Planting Opportunities

Recently I’ve had the opportunity to speak to soon-to-be-high school graduates and soon-to-be college graduates on different occasions.  In both panels, the focus was my career path in education and advice for those who want a career in education. In reflecting on my own journey I realized that for every opportunity that I have been given, a seed for that opportunity was planted long before it occurred.  It was never planned, but somehow, each seed was quietly harvested, quietly growing until the time was ripe to take advantage of the next step.  Mostly, these seeds came in the way of connections which led to opportunities.  Or maybe, the opportunities led to further connections. Or both.

As I look back, although I didn’t necessarily have an end in sight, I knew opportunities that were good for me, people that were good for me and took chances that led to other new chances.

As I talked to these eager young folks, I talked about taking advantage of all of the opportunities given to you, making good, solid, lasting impressions and staying connected to people who inspire you.  I realize that this is what I’ve done so far in my own career.  Right now, I’m very much “in the moment” of my still “new” administrative career.  However, one day, I’d like to get my doctorate, or teach college or write more books for teachers.  So right now, I’m planting seeds for opportunities: e-mailing my old book editor with new ideas for books, saying YES to speaking at a college seminar for graduating seniors and keeping my eyes open for other ways to plant seeds for the future.  You never know what will grow….

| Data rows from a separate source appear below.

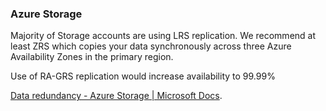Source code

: ### Azure Storage

Majority of Storage accounts are using LRS replication. We recommend at least ZRS which copies your data synchronously across three Azure Availability Zones in the primary region. 

Use of RA-GRS replication would increase availability to 99.99%
 
[Data redundancy - Azure Storage | Microsoft Docs](https://docs.microsoft.com/en-us/azure/storage/common/storage-redundancy).

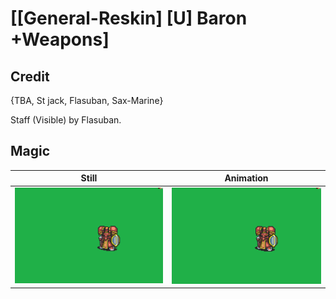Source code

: # [\[General-Reskin\] \[U\] Baron +Weapons]

## Credit

{TBA, St jack, Flasuban, Sax-Marine}

Staff (Visible) by Flasuban.
	
## Magic

| Still | Animation |
| :---: | :-------: |
| ![Magic still](./Magic_000.png) | ![Magic animation](./Magic.gif) |
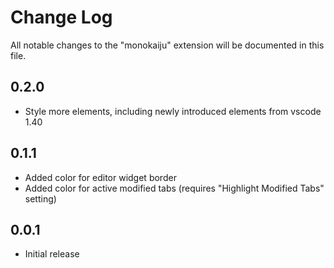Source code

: # Change Log
All notable changes to the "monokaiju" extension will be documented in this file.

## 0.2.0
- Style more elements, including newly introduced elements from vscode 1.40

## 0.1.1
- Added color for editor widget border
- Added color for active modified tabs (requires "Highlight Modified Tabs" setting)

## 0.0.1
- Initial release
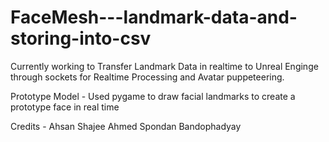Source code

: # FaceMesh---landmark-data-and-storing-into-csv

Currently working to Transfer Landmark Data in realtime to Unreal Enginge through sockets for Realtime Processing and Avatar puppeteering.

Prototype Model - Used pygame to draw facial landmarks to create a prototype face in real time

Credits - 
  Ahsan Shajee Ahmed
  Spondan Bandophadyay

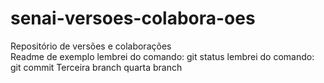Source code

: # senai-versoes-colabora-oes
Repositório de versões e colaborações  
Readme de exemplo
lembrei do comando: git status
lembrei do comando: git commit
Terceira branch
quarta branch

The Mess Before the Clarity

This week, I’m filling in for  writer’s workshop for a teacher who is on vacation. I’m teaching the realistic fiction unit to fourth graders.  As the principal, it’s actually the best part of my day to be back in the classroom for a week teaching writing.  My assignment: to get the students from nurtured seed idea to draft by the end of the week! Since I’ve never taught this unit before myself, it’s back to the basics for me: reading the teacher’s manual, planning lessons at night, finding mentor texts, assessing students daily and refining my plan for tomorrow to reflect all of that!

Today we were in the messy phase of idea to scene to drafting! It was a good mess though…the mess that comes before the clarity.  I’m feeling that both in teaching of the writer’s workshop and in my own learning curve of being back in the classroom for a week (with a specific assignment and deadline – no less!).  For all of us, disequilibrium is good every once in a while.  It’s good to feel a little uncomfortable, a little messy, a little less-than-organized and know that sometimes that’s the only way to find the clarity that you are seeking.

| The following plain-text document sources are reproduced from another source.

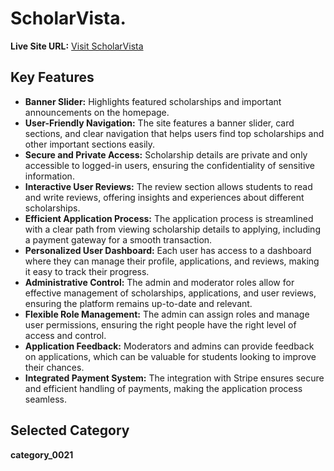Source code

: # ScholarVista.

**Live Site URL:** [Visit ScholarVista](https://my-project-2f30d.web.app/)

## Key Features

- **Banner Slider:** Highlights featured scholarships and important announcements on the homepage.
- **User-Friendly Navigation:**  The site features a banner slider, card sections, and clear navigation that helps users find top scholarships and other important sections easily.
- **Secure and Private Access:** Scholarship details are private and only accessible to logged-in users, ensuring the confidentiality of sensitive information.
- **Interactive User Reviews:** The review section allows students to read and write reviews, offering insights and experiences about different scholarships.
- **Efficient Application Process:** The application process is streamlined with a clear path from viewing scholarship details to applying, including a payment gateway for a smooth transaction.
- **Personalized User Dashboard:** Each user has access to a dashboard where they can manage their profile, applications, and reviews, making it easy to track their progress.
- **Administrative Control:** The admin and moderator roles allow for effective management of scholarships, applications, and user reviews, ensuring the platform remains up-to-date and relevant.
- **Flexible Role Management:** The admin can assign roles and manage user permissions, ensuring the right people have the right level of access and control.
- **Application Feedback:** Moderators and admins can provide feedback on applications, which can be valuable for students looking to improve their chances.
- **Integrated Payment System:** The integration with Stripe ensures secure and efficient handling of payments, making the application process seamless.

## Selected Category

**category_0021**

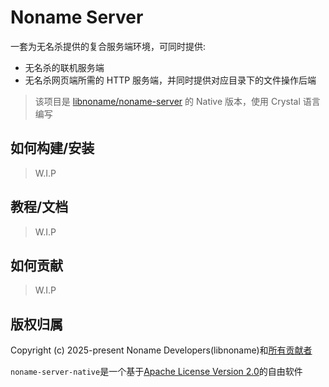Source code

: # Noname Server

一套为无名杀提供的复合服务端环境，可同时提供:

- 无名杀的联机服务端
- 无名杀网页端所需的 HTTP 服务端，并同时提供对应目录下的文件操作后端

> 该项目是 [libnoname/noname-server](https://github.com/libnoname/noname-server) 的 Native 版本，使用 Crystal 语言编写

## 如何构建/安装

> W.I.P

## 教程/文档

> W.I.P

## 如何贡献

> W.I.P

## 版权归属

Copyright (c) 2025-present Noname Developers(libnoname)和[所有贡献者](https://github.com/libnoname/noname-server-native/graphs/contributors)

`noname-server-native`是一个基于[Apache License Version 2.0](https://github.com/libnoname/noname-server-native/blob/main/LICENSE)的自由软件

I’m loving my little 1 hour of disequilibrium each day – not knowing exactly how the lesson will go, how the students will respond and how the rest of the week will turn out.  We’ll see….

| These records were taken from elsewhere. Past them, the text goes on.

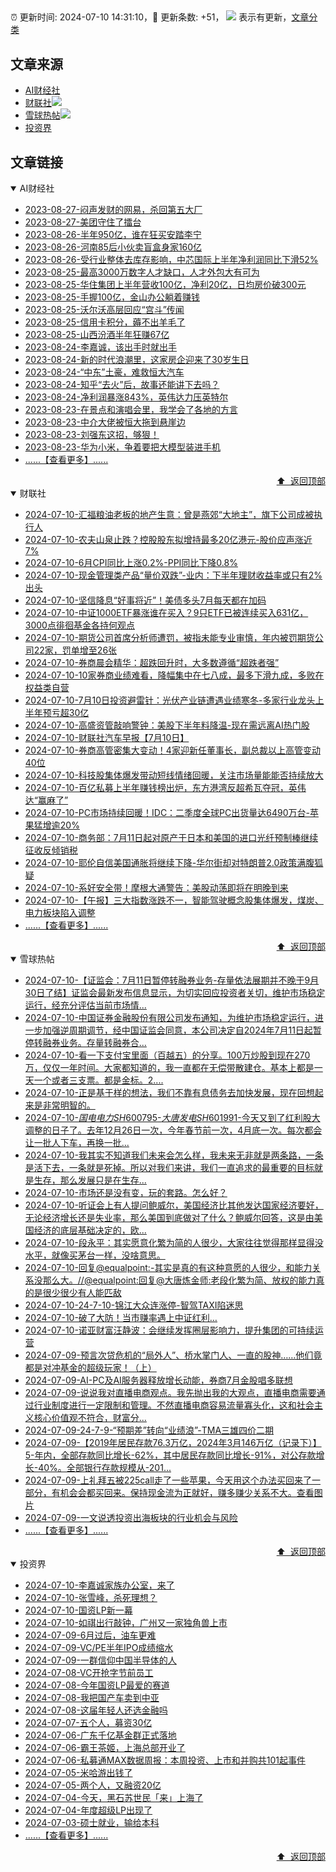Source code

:##

:alarm_clock: 更新时间: 2024-07-10 14:31:10，:rocket: 更新条数: +51， ![](/assets/dot.png) 表示有更新，[文章分类](/TAGS.md)

## 文章来源

- [AI财经社](#ai财经社)  
- [财联社](#财联社)![](/assets/dot.png)   
- [雪球热帖](#雪球热帖)![](/assets/dot.png)   
- [投资界](#投资界)  

## 文章链接

<details open>
<summary id="ai财经社">
 AI财经社
</summary>


- [2023-08-27-闷声发财的网易，杀回第五大厂](https://www.aicaijing.com.cn/article/18610)  
- [2023-08-27-美团守住了擂台](https://www.aicaijing.com.cn/article/18611)  
- [2023-08-26-半年950亿，谁在狂买安踏李宁](https://www.aicaijing.com.cn/article/18607)  
- [2023-08-26-河南85后小伙卖盲盒身家160亿](https://www.aicaijing.com.cn/article/18608)  
- [2023-08-26-受行业整体去库存影响，中芯国际上半年净利润同比下滑52%](https://www.aicaijing.com.cn/article/18609)  
- [2023-08-25-最高3000万数字人才缺口，人才外包大有可为](https://www.aicaijing.com.cn/article/18601)  
- [2023-08-25-华住集团上半年营收100亿，净利20亿，日均房价破300元](https://www.aicaijing.com.cn/article/18602)  
- [2023-08-25-手握100亿，金山办公躺着赚钱](https://www.aicaijing.com.cn/article/18603)  
- [2023-08-25-沃尔沃高层回应“宫斗”传闻](https://www.aicaijing.com.cn/article/18604)  
- [2023-08-25-信用卡积分，薅不出羊毛了](https://www.aicaijing.com.cn/article/18605)  
- [2023-08-25-山西汾酒半年狂赚67亿](https://www.aicaijing.com.cn/article/18606)  
- [2023-08-24-李嘉诚，该出手时就出手](https://www.aicaijing.com.cn/article/18596)  
- [2023-08-24-新的时代浪潮里，这家房企迎来了30岁生日](https://www.aicaijing.com.cn/article/18597)  
- [2023-08-24-“中东”土豪，难救恒大汽车](https://www.aicaijing.com.cn/article/18598)  
- [2023-08-24-知乎“去火”后，故事还能讲下去吗？](https://www.aicaijing.com.cn/article/18599)  
- [2023-08-24-净利润暴涨843%，英伟达力压英特尔](https://www.aicaijing.com.cn/article/18600)  
- [2023-08-23-在景点和演唱会里，我学会了各地的方言](https://www.aicaijing.com.cn/article/18591)  
- [2023-08-23-中介大佬被恒大拖到悬崖边](https://www.aicaijing.com.cn/article/18592)  
- [2023-08-23-刘强东这招，够狠！](https://www.aicaijing.com.cn/article/18593)  
- [2023-08-23-华为小米，争着要把大模型装进手机](https://www.aicaijing.com.cn/article/18594)  
- [......【查看更多】......](/details/AI财经社.md)

<div align="right"><a href="#文章来源">⬆ &nbsp;返回顶部</a></div>
</details>

<details open>
<summary id="财联社">
 财联社
</summary>


- [2024-07-10-汇福粮油老板的地产生意：曾是燕郊“大地主”，旗下公司成被执行人](https://www.cls.cn/detail/1729237)  
- [2024-07-10-农夫山泉止跌？控股股东拟增持最多20亿港元-股价应声涨近7%](https://www.cls.cn/detail/1729209)  
- [2024-07-10-6月CPI同比上涨0.2%-PPI同比下降0.8%](https://www.cls.cn/detail/1729109)  
- [2024-07-10-现金管理类产品“量价双跌”-业内：下半年理财收益率或只有2%出头](https://www.cls.cn/detail/1729107)  
- [2024-07-10-坚信降息“好事将近”！美债多头7月每天都在加码](https://www.cls.cn/detail/1729079)  
- [2024-07-10-中证1000ETF暴涨谁在买入？9只ETF已被连续买入631亿，3000点徘徊基金各持何观点](https://www.cls.cn/detail/1729095)  
- [2024-07-10-期货公司首席分析师遭罚，被指未能专业审慎，年内被罚期货公司22家，罚单增至26张](https://www.cls.cn/detail/1729051)  
- [2024-07-10-券商晨会精华：超跌回升时，大多数遵循“超跌者强”](https://www.cls.cn/detail/1729049)  
- [2024-07-10-10家券商业绩难看，降幅集中在七八成，最多下滑九成，多败在权益类自营](https://www.cls.cn/detail/1729047)  
- [2024-07-10-7月10日投资避雷针：光伏产业链遭遇业绩寒冬-多家行业龙头上半年预亏超30亿](https://www.cls.cn/detail/1729048)  
- [2024-07-10-高盛资管敲响警钟：美股下半年料降温-现在需远离AI热门股](https://www.cls.cn/detail/1729057)  
- [2024-07-10-财联社汽车早报【7月10日】](https://www.cls.cn/detail/1729098)  
- [2024-07-10-券商高管密集大变动！4家迎新任董事长，副总裁以上高管变动40位](https://www.cls.cn/detail/1729116)  
- [2024-07-10-科技股集体爆发带动短线情绪回暖，关注市场量能能否持续放大](https://www.cls.cn/detail/1729117)  
- [2024-07-10-百亿私募上半年赚钱榜出炉，东方港湾反超希瓦夺冠，英伟达“赢麻了”](https://www.cls.cn/detail/1729127)  
- [2024-07-10-PC市场持续回暖！IDC：二季度全球PC出货量达6490万台-苹果猛增逾20%](https://www.cls.cn/detail/1729164)  
- [2024-07-10-商务部：7月11日起对原产于日本和美国的进口光纤预制棒继续征收反倾销税](https://www.cls.cn/detail/1729248)  
- [2024-07-10-耶伦自信美国通胀将继续下降-华尔街却对特朗普2.0政策满腹狐疑](https://www.cls.cn/detail/1729255)  
- [2024-07-10-系好安全带！摩根大通警告：美股动荡即将在明晚到来](https://www.cls.cn/detail/1729306)  
- [2024-07-10-【午报】三大指数涨跌不一，智能驾驶概念股集体爆发，煤炭、电力板块陷入调整](https://www.cls.cn/detail/1729319)  
- [......【查看更多】......](/details/财联社.md)

<div align="right"><a href="#文章来源">⬆ &nbsp;返回顶部</a></div>
</details>

<details open>
<summary id="雪球热帖">
 雪球热帖
</summary>


- [2024-07-10-【证监会：7月11日暂停转融券业务-存量依法展期并不晚于9月30日了结】证监会最新发布信息显示，为切实回应投资者关切，维护市场稳定运行，经充分评估当前市场情...](https://xueqiu.com/2241249492/297014996)  
- [2024-07-10-中国证券金融股份有限公司发布通知，为维护市场稳定运行，进一步加强逆周期调节，经中国证监会同意，本公司决定自2024年7月11日起暂停转融券业务。存量转融券合...](https://xueqiu.com/5124430882/297014880)  
- [2024-07-10-看一下支付宝里面（百越五）的分享。100万炒股到现在270万，仅仅一年时间。大家都知道的，我一直都在无偿带散建仓。基本上都是一天一个或者三支票。都是金标。2....](https://xueqiu.com/1650783979/296964926)  
- [2024-07-10-正是基于样的想法，我们不靠有息债务去加快发展，现在回想起来是非常明智的。](https://xueqiu.com/1247347556/296963622)  
- [2024-07-10-$国电电力SH600795$-$大唐发电SH601991$-今天又到了红利股大调整的日子了。去年12月26日一次，今年春节前一次，4月底一次。每次都会让一批人下车，再换一批...](https://xueqiu.com/9363107434/296963045)  
- [2024-07-10-我其实不知道我们未来会怎么样，我未来无非就是两条路，一条是活下去，一条就是死掉。所以对我们来讲，我们一直追求的最重要的目标就是生存，那么发展只是在生存...](https://xueqiu.com/7667646479/296962977)  
- [2024-07-10-市场还是没有变，玩的套路。怎么好？](https://xueqiu.com/2241249492/296923357)  
- [2024-07-10-听证会上有人提问鲍威尔，美国经济比其他发达国家经济要好，无论经济增长还是失业率，那么美国到底做对了什么？鲍威尔回答，这是由美国经济的底层基础决定的，欧...](https://xueqiu.com/8056783660/296906216)  
- [2024-07-10-段永平：其实愿意化繁为简的人很少，大家往往觉得那样显得没水平，就像买茅台一样，没啥意思。](https://xueqiu.com/8959246745/296929954)  
- [2024-07-10-回复@equalpoint:-其实是真的有这种意愿的人很少，和能力关系没那么大。//@equalpoint:回复@大唐炼金师:老段化繁为简、放权的能力真的是很少很少有人能匹敌](https://xueqiu.com/1247347556/296970781)  
- [2024-07-10-24-7-10-锦江大众连涨停-智驾TAXI陷迷思](https://xueqiu.com/8772786299/296992885)  
- [2024-07-10-破了大防！当市赚率遇上中证红利…](https://xueqiu.com/7072298555/296931475)  
- [2024-07-10-诺亚财富汪静波：会继续发挥圈层影响力，提升集团的可持续运营](https://xueqiu.com/3509694558/296963807)  
- [2024-07-09-预言次贷危机的“局外人”、桥水掌门人、一直的股神……他们竟都是对冲基金的超级玩家！（上）](https://xueqiu.com/9158060429/296774820)  
- [2024-07-09-AI-PC及AI服务器释放增长动能，券商7月金股唱多联想](https://xueqiu.com/6988188318/296775203)  
- [2024-07-09-说说我对直播电商观点。我先抛出我的大观点，直播电商需要通过行业制度进行一定限制和管理。不然直播电商容易流量寡头化，这和社会主义核心价值观不符合，财富分...](https://xueqiu.com/9887656769/296752956)  
- [2024-07-09-24-7-9-“预期差”转向“业绩浪”-TMA三雄四价二期](https://xueqiu.com/8772786299/296830363)  
- [2024-07-09-【2019年居民存款76.3万亿，2024年3月146万亿（记录下）】5-年内，全部存款同比增长-62%，其中居民存款同比增长-91%，对公存款增长-40%。全部银行存款规模从-201...](https://xueqiu.com/2140389661/296741353)  
- [2024-07-09-上礼拜五被225call走了一些苹果，今天用这个办法买回来了一部分，有机会会都买回来。保持现金流为正就好，赚多赚少关系不大。查看图片](https://xueqiu.com/1247347556/296739961)  
- [2024-07-09-一文说透投资出海板块的行业机会与风险](https://xueqiu.com/9243653052/296853116)  
- [......【查看更多】......](/details/雪球热帖.md)

<div align="right"><a href="#文章来源">⬆ &nbsp;返回顶部</a></div>
</details>

<details open>
<summary id="投资界">
 投资界
</summary>


- [2024-07-10-李嘉诚家族办公室，来了](https://posts.careerengine.us/p/668e774ea7e9f773c1503b02)  
- [2024-07-10-张雪峰，杀死理想？](https://posts.careerengine.us/p/668e7762a10bdd744695a004)  
- [2024-07-10-国资LP新一幕](https://posts.careerengine.us/p/668e7762a10bdd7446959ffc)  
- [2024-07-10-如祺出行敲钟，广州又一家独角兽上市](https://posts.careerengine.us/p/668e7762a10bdd7446959ff4)  
- [2024-07-09-6月过后，油车更难](https://posts.careerengine.us/p/668ca7bc185ec759161774a3)  
- [2024-07-09-VC/PE半年IPO成绩缩水](https://posts.careerengine.us/p/668ca7ae8defaa58ee06d3c8)  
- [2024-07-09-一群信仰中国半导体的人](https://posts.careerengine.us/p/668ca7ae8defaa58ee06d3d1)  
- [2024-07-08-VC开抢字节前员工](https://posts.careerengine.us/p/668b9bc4a509e07d48799445)  
- [2024-07-08-今年国资LP最爱的赛道](https://posts.careerengine.us/p/668b9bd2f0728c7d7774fd7c)  
- [2024-07-08-我把国产车卖到中亚](https://posts.careerengine.us/p/668b9bd3f0728c7d7774fd84)  
- [2024-07-08-这届年轻人还选金融吗](https://posts.careerengine.us/p/668b9be18172ee7e1eed9a1a)  
- [2024-07-07-五个人，募资30亿](https://posts.careerengine.us/p/668a4fc502f8e11901482b1a)  
- [2024-07-06-广东千亿基金群正式落地](https://posts.careerengine.us/p/66890e6432749c096ff20db2)  
- [2024-07-06-霸王茶姬，上海总部开业了](https://posts.careerengine.us/p/66890e6432749c096ff20daa)  
- [2024-07-06-私募通MAX数据周报：本周投资、上市和并购共101起事件](https://posts.careerengine.us/p/66890e736e7b4509e19e4e21)  
- [2024-07-05-米哈游出钱了](https://posts.careerengine.us/p/6687a43732b52368e1cecc98)  
- [2024-07-05-两个人，又融资20亿](https://posts.careerengine.us/p/6687a43732b52368e1cecca0)  
- [2024-07-04-今天，黑石苏世民「来」上海了](https://posts.careerengine.us/p/668671f20b525f3d12d74194)  
- [2024-07-04-年度超级LP出现了](https://posts.careerengine.us/p/66867201a3909a3da6f27da6)  
- [2024-07-03-硕士就业，输给本科](https://posts.careerengine.us/p/668503f5ceac83164fad3526)  
- [......【查看更多】......](/details/投资界.md)

<div align="right"><a href="#文章来源">⬆ &nbsp;返回顶部</a></div>
</details>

Finding treasures in everyday writing

Reflecting on the challenge of writing everyday for a month, I loved it. It forced me to push beyond tired, push beyond piles and push beyond the usual, and find, focus and zoom into small tiny treasures of writing moments.  It is exactly what we hope for in our writer’s workshops when we give the gift of time to write each day (although with the added structure of genre and structure and craft – OH MY!).  I relished the opportunity to get feedback from both known and unknown readers – the feedback boosted my confidence and my desire to write more each day (how can I do that for my students?)  I have filled my paper notebook (pNotebook) and my eNotebook and look forward to the challenge to keep on blogging at least weekly.  Thank for the challenge to push through and find those treasures.

Slice of Life, Day 29: Heads together

Today I worked on a tedious report with two other colleagues. With their focus, our shared vision and our A-type personalities, we were able to complete the task quickly and efficiently before the day was done.  Phew. One less thing to do.  Throughout the year this small team has worked with me on our shared professional development goals and reports.  It really has been quite a pleasure to have some company while completing this work.  Wish I could have the same “heads together” for the other mound of reports and tedious tasks I need to complete.  I am lucky though, I work in a place that cherishes professional learning communities and when you need it, there is always someone to put your head together with – it makes the tough work so much easier!